◆ Task statement:
You are asked to write out the entries exactly as they are given.

▬▬▬

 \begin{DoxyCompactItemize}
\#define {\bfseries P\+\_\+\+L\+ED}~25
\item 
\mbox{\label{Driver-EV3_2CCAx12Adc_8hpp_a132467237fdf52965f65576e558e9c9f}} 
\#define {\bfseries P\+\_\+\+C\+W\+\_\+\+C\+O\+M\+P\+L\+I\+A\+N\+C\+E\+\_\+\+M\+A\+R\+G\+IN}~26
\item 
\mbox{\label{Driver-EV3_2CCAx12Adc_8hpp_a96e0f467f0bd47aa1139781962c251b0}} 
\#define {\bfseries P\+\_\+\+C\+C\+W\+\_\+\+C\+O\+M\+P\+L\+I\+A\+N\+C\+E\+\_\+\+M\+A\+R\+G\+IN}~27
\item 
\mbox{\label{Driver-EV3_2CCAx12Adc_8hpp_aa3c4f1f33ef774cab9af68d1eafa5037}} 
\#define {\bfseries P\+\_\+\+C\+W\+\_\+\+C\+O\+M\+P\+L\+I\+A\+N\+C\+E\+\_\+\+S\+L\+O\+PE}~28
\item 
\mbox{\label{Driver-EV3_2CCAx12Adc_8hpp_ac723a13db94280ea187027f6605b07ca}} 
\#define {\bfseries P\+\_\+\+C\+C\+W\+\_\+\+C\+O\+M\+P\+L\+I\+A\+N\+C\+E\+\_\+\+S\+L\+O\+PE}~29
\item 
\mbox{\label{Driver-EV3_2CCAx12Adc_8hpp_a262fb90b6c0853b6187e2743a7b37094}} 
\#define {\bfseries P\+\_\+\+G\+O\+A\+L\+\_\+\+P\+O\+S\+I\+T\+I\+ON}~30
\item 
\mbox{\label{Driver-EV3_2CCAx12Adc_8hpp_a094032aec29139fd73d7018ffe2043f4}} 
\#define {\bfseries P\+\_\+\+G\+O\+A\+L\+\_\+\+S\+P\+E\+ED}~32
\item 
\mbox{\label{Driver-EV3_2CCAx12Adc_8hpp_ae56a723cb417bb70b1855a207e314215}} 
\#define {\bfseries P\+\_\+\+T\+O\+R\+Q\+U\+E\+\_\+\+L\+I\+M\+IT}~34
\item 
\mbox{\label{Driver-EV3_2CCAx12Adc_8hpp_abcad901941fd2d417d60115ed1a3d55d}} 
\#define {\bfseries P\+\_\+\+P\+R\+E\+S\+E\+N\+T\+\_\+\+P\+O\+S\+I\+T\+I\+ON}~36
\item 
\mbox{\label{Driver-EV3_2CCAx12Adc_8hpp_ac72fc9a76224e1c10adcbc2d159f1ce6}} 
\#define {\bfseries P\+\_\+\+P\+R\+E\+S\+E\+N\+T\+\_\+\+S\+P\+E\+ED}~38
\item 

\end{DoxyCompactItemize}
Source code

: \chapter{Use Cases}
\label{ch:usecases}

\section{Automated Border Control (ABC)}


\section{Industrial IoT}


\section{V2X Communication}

▬▬▬

◆ Written solution:
 \begin{DoxyCompactItemize}
\#define {\bfseries P\+\_\+\+L\+ED}~25
\item 
\mbox{\label{Driver-EV3_2CCAx12Adc_8hpp_a132467237fdf52965f65576e558e9c9f}} 
\#define {\bfseries P\+\_\+\+C\+W\+\_\+\+C\+O\+M\+P\+L\+I\+A\+N\+C\+E\+\_\+\+M\+A\+R\+G\+IN}~26
\item 
\mbox{\label{Driver-EV3_2CCAx12Adc_8hpp_a96e0f467f0bd47aa1139781962c251b0}} 
\#define {\bfseries P\+\_\+\+C\+C\+W\+\_\+\+C\+O\+M\+P\+L\+I\+A\+N\+C\+E\+\_\+\+M\+A\+R\+G\+IN}~27
\item 
\mbox{\label{Driver-EV3_2CCAx12Adc_8hpp_aa3c4f1f33ef774cab9af68d1eafa5037}} 
\#define {\bfseries P\+\_\+\+C\+W\+\_\+\+C\+O\+M\+P\+L\+I\+A\+N\+C\+E\+\_\+\+S\+L\+O\+PE}~28
\item 
\mbox{\label{Driver-EV3_2CCAx12Adc_8hpp_ac723a13db94280ea187027f6605b07ca}} 
\#define {\bfseries P\+\_\+\+C\+C\+W\+\_\+\+C\+O\+M\+P\+L\+I\+A\+N\+C\+E\+\_\+\+S\+L\+O\+PE}~29
\item 
\mbox{\label{Driver-EV3_2CCAx12Adc_8hpp_a262fb90b6c0853b6187e2743a7b37094}} 
\#define {\bfseries P\+\_\+\+G\+O\+A\+L\+\_\+\+P\+O\+S\+I\+T\+I\+ON}~30
\item 
\mbox{\label{Driver-EV3_2CCAx12Adc_8hpp_a094032aec29139fd73d7018ffe2043f4}} 
\#define {\bfseries P\+\_\+\+G\+O\+A\+L\+\_\+\+S\+P\+E\+ED}~32
\item 
\mbox{\label{Driver-EV3_2CCAx12Adc_8hpp_ae56a723cb417bb70b1855a207e314215}} 
\#define {\bfseries P\+\_\+\+T\+O\+R\+Q\+U\+E\+\_\+\+L\+I\+M\+IT}~34
\item 
\mbox{\label{Driver-EV3_2CCAx12Adc_8hpp_abcad901941fd2d417d60115ed1a3d55d}} 
\#define {\bfseries P\+\_\+\+P\+R\+E\+S\+E\+N\+T\+\_\+\+P\+O\+S\+I\+T\+I\+ON}~36
\item 
\mbox{\label{Driver-EV3_2CCAx12Adc_8hpp_ac72fc9a76224e1c10adcbc2d159f1ce6}} 
\#define {\bfseries P\+\_\+\+P\+R\+E\+S\+E\+N\+T\+\_\+\+S\+P\+E\+ED}~38
\item 

\end{DoxyCompactItemize}
Source code

: \chapter{Use Cases}
\label{ch:usecases}

\section{Automated Border Control (ABC)}


\section{Industrial IoT}


\section{V2X Communication}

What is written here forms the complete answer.